CA II Il plasmide di attivazione CRISPR (h) è un sistema SAM (mediatore di attivazione sinergico) a tre plasmidi progettato per la sovraregolazione trascrizionale altamente efficiente e sito-specifica del locus CA2 nelle linee cellulari umane. Il sistema è costruito attorno a una Cas9 cataliticamente inattiva (dCas9) che porta due mutazioni inattivanti (D10A e N863A) che eliminano l'attività nucleasica preservando al contempo il legame con il DNA. Questa dCas9 è fusa con VP64, un potente attivatore trascrizionale, ed è coespressa con un gene di resistenza alla blasticidina per la selezione. Il secondo plasmide codifica la proteina di fusione MS2-p65-HSF1, un complesso attivatore secondario che agisce in sinergia con dCas9-VP64, insieme a un gene di resistenza all'igromicina. Il terzo plasmide codifica un sgRNA specifico per il bersaglio di 20 nt fuso a due aptameri di RNA MS2 che reclutano il complesso MS2-p65-HSF1 nel sito di attivazione, accompagnato da un gene di resistenza alla puromicina. I tre plasmidi vengono somministrati in un rapporto di massa 1:1:1 per un'espressione bilanciata di tutti i componenti del sistema.

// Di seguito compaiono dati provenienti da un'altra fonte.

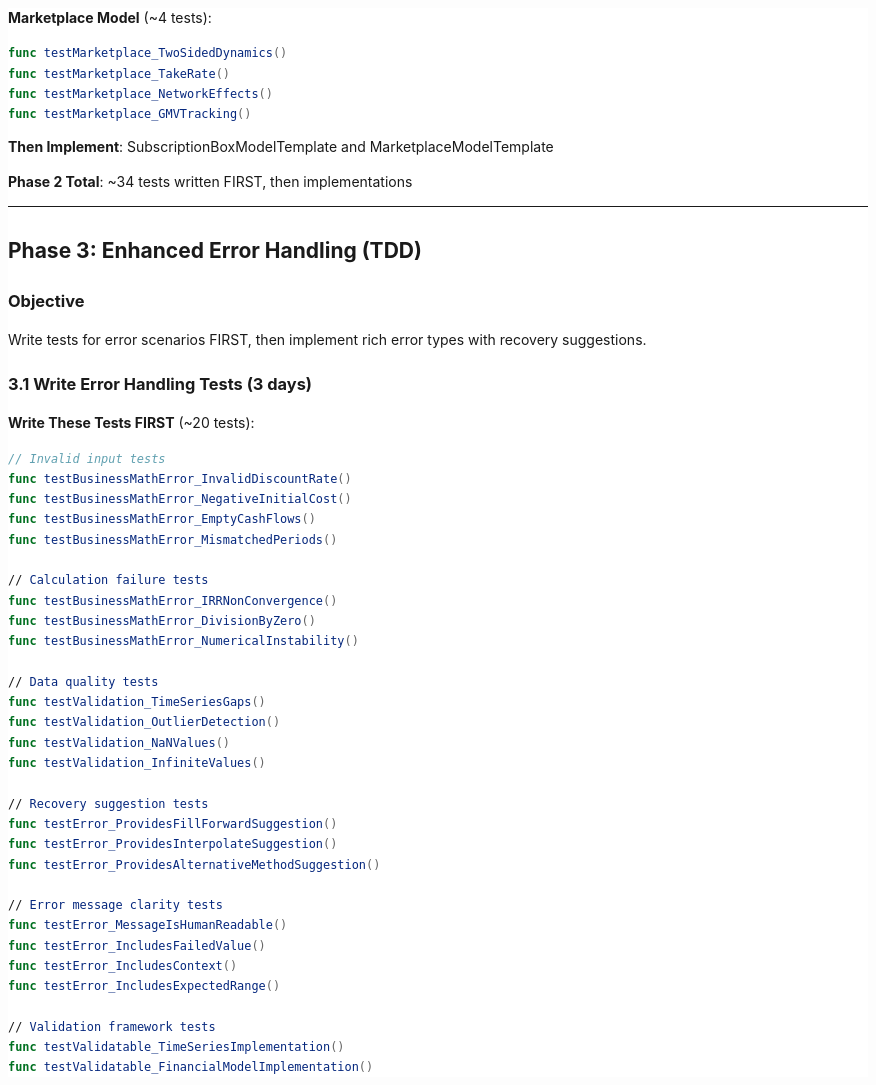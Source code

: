 **Marketplace Model** (~4 tests):
```swift
func testMarketplace_TwoSidedDynamics()
func testMarketplace_TakeRate()
func testMarketplace_NetworkEffects()
func testMarketplace_GMVTracking()
```

**Then Implement**: SubscriptionBoxModelTemplate and MarketplaceModelTemplate

**Phase 2 Total**: ~34 tests written FIRST, then implementations

---

## Phase 3: Enhanced Error Handling (TDD)

### Objective
Write tests for error scenarios FIRST, then implement rich error types with recovery suggestions.

### 3.1 Write Error Handling Tests (3 days)

**Write These Tests FIRST** (~20 tests):
```swift
// Invalid input tests
func testBusinessMathError_InvalidDiscountRate()
func testBusinessMathError_NegativeInitialCost()
func testBusinessMathError_EmptyCashFlows()
func testBusinessMathError_MismatchedPeriods()

// Calculation failure tests
func testBusinessMathError_IRRNonConvergence()
func testBusinessMathError_DivisionByZero()
func testBusinessMathError_NumericalInstability()

// Data quality tests
func testValidation_TimeSeriesGaps()
func testValidation_OutlierDetection()
func testValidation_NaNValues()
func testValidation_InfiniteValues()

// Recovery suggestion tests
func testError_ProvidesFillForwardSuggestion()
func testError_ProvidesInterpolateSuggestion()
func testError_ProvidesAlternativeMethodSuggestion()

// Error message clarity tests
func testError_MessageIsHumanReadable()
func testError_IncludesFailedValue()
func testError_IncludesContext()
func testError_IncludesExpectedRange()

// Validation framework tests
func testValidatable_TimeSeriesImplementation()
func testValidatable_FinancialModelImplementation()
```
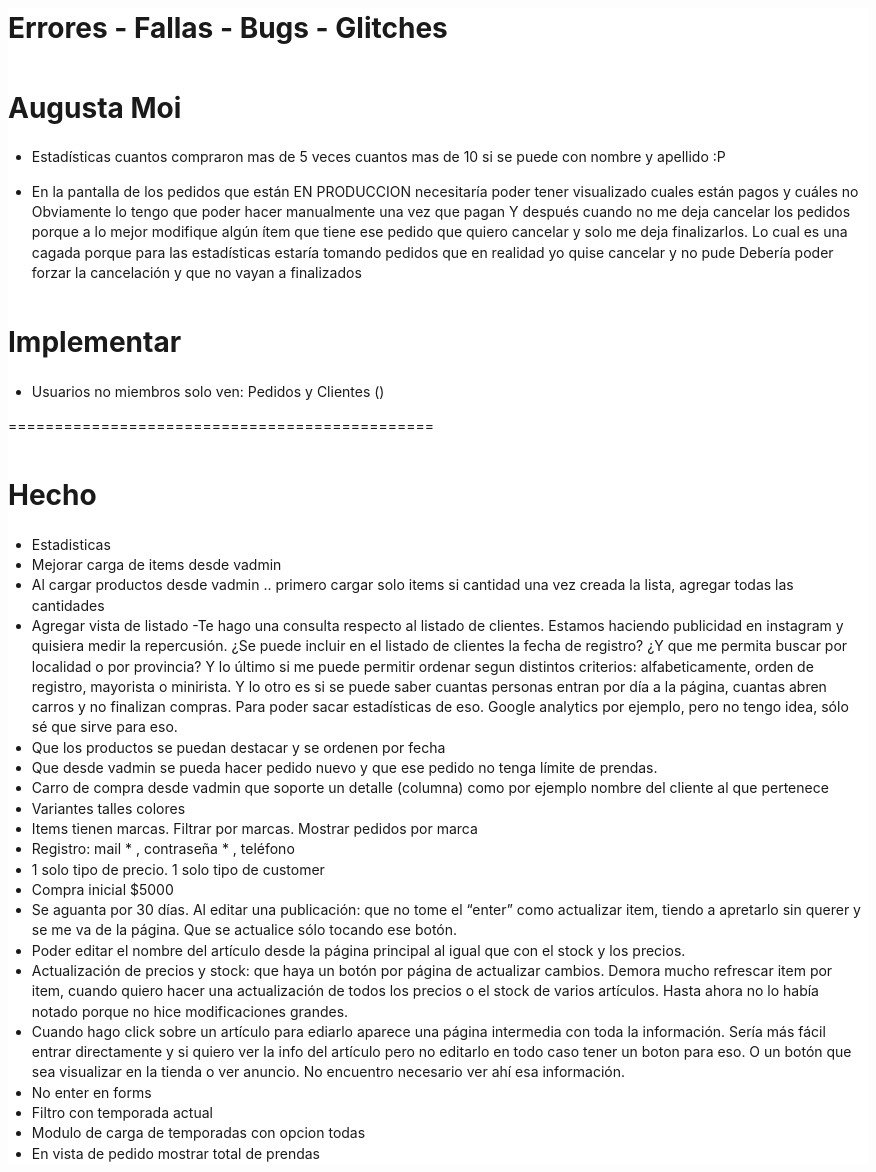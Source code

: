 # Errores - Fallas - Bugs - Glitches

# Augusta Moi
- Estadísticas
cuantos compraron mas de 5 veces
cuantos mas de 10
si se puede con nombre y apellido :P

- En la pantalla de los pedidos que están EN PRODUCCION
necesitaría poder tener visualizado cuales están pagos y cuáles no
Obviamente lo tengo que poder hacer manualmente una vez que pagan
Y después cuando no me deja cancelar los pedidos porque a lo mejor modifique algún ítem que tiene ese pedido que quiero cancelar y solo me deja finalizarlos. Lo cual es una cagada porque para las estadísticas estaría tomando pedidos que en realidad yo quise cancelar y no pude
Debería poder forzar la cancelación y que no vayan a finalizados

# Implementar
- Usuarios no miembros solo ven: Pedidos y Clientes ()

==============================================
# Hecho
- Estadisticas
- Mejorar carga de items desde vadmin
- Al cargar productos desde vadmin .. primero cargar solo items si cantidad una vez creada la lista, agregar todas las cantidades
- Agregar vista de listado
-Te hago una consulta respecto al listado de clientes. Estamos haciendo publicidad en instagram y quisiera medir la repercusión.
¿Se puede incluir en el listado de clientes la fecha de registro? ¿Y que me permita buscar por localidad o por provincia? Y lo último si me puede permitir ordenar segun distintos criterios: alfabeticamente, orden de registro, mayorista o minirista.
Y lo otro es si se puede saber cuantas personas entran por día a la página, cuantas abren carros y no finalizan compras. Para poder sacar estadísticas de eso. Google analytics por ejemplo, pero no tengo idea, sólo sé que sirve para eso.
- Que los productos se puedan destacar y se ordenen por fecha
- Que desde vadmin se pueda hacer pedido nuevo y que ese pedido no tenga límite de prendas.
- Carro de compra desde vadmin que soporte un detalle (columna) como por ejemplo nombre del cliente al que pertenece
- Variantes talles colores
- Items tienen marcas. Filtrar por marcas. Mostrar pedidos por marca
- Registro: mail * , contraseña * , teléfono
- 1 solo tipo de precio. 1 solo tipo de customer
- Compra inicial $5000
- Se aguanta por 30 días.
Al editar una publicación: que no tome el “enter” como actualizar item, tiendo a apretarlo sin querer y se me va de la página. Que se actualice sólo tocando ese botón.
- Poder editar el nombre del artículo desde la página principal al igual que con el stock y los precios.
- Actualización de precios y stock: que haya un botón por página de actualizar cambios. Demora mucho refrescar item por item, cuando quiero hacer una actualización de todos los precios o el stock de varios artículos. Hasta ahora no lo había notado porque no hice modificaciones grandes.
- Cuando hago click sobre un artículo para ediarlo aparece una página intermedia con toda la información. Sería más fácil entrar directamente y si quiero ver la info del artículo pero no editarlo en todo caso tener un boton para eso. O un botón que sea visualizar en la tienda o ver anuncio. No encuentro necesario ver ahí esa información.
- No enter en forms
- Filtro con temporada actual
- Modulo de carga de temporadas con opcion todas
- En vista de pedido mostrar total de prendas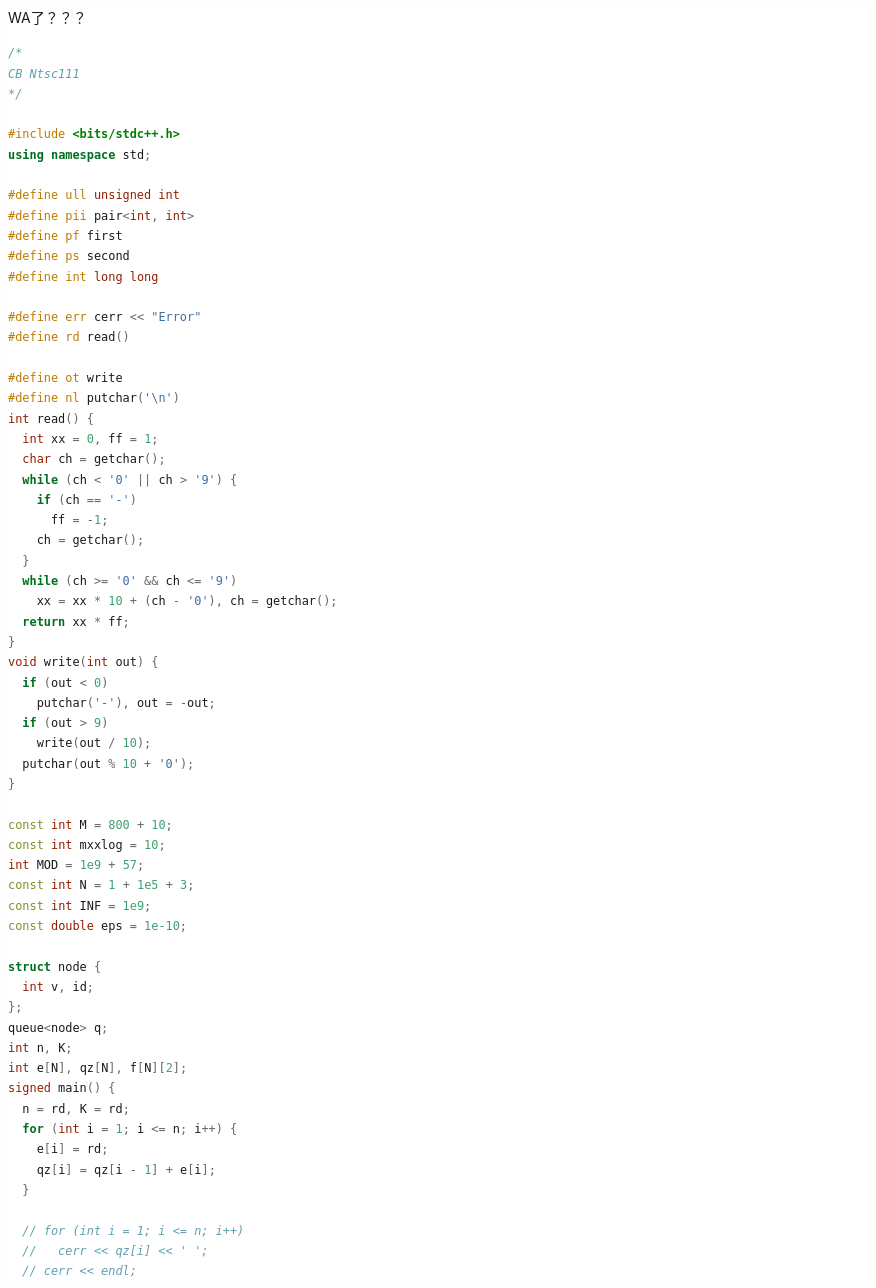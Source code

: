WA了？？？

```C++
/*
CB Ntsc111
*/

#include <bits/stdc++.h>
using namespace std;

#define ull unsigned int
#define pii pair<int, int>
#define pf first
#define ps second
#define int long long

#define err cerr << "Error"
#define rd read()

#define ot write
#define nl putchar('\n')
int read() {
  int xx = 0, ff = 1;
  char ch = getchar();
  while (ch < '0' || ch > '9') {
    if (ch == '-')
      ff = -1;
    ch = getchar();
  }
  while (ch >= '0' && ch <= '9')
    xx = xx * 10 + (ch - '0'), ch = getchar();
  return xx * ff;
}
void write(int out) {
  if (out < 0)
    putchar('-'), out = -out;
  if (out > 9)
    write(out / 10);
  putchar(out % 10 + '0');
}

const int M = 800 + 10;
const int mxxlog = 10;
int MOD = 1e9 + 57;
const int N = 1 + 1e5 + 3;
const int INF = 1e9;
const double eps = 1e-10;

struct node {
  int v, id;
};
queue<node> q;
int n, K;
int e[N], qz[N], f[N][2];
signed main() {
  n = rd, K = rd;
  for (int i = 1; i <= n; i++) {
    e[i] = rd;
    qz[i] = qz[i - 1] + e[i];
  }

  // for (int i = 1; i <= n; i++)
  //   cerr << qz[i] << ' ';
  // cerr << endl;
```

Una volta assemblato nel locus bersaglio, il complesso SAM si lega a circa 200 bp a monte del sito di inizio della trascrizione CA2, dove VP64, p65 e HSF1 agiscono in modo concertato per reclutare il machinery trascrizionale e guidare la sovraregolazione dell'espressione endogena di CA II. A differenza della Cas9 con attività nucleasica, dCas9 non introduce rotture a doppio filamento né modifica la sequenza genomica, preservando il locus CA2 nativo e consentendo lo studio delle risposte trascrizionali dipendenti da CA II nel locus endogeno, rendendolo uno strumento prezioso per studi funzionali, l'identificazione di geni bersaglio e la modellizzazione del ripristino della via CA II nelle cellule tumorali con espressione di CA2 silenziata o ridotta.
Solo per uso di ricerca. Non destinato a uso diagnostico o terapeutico.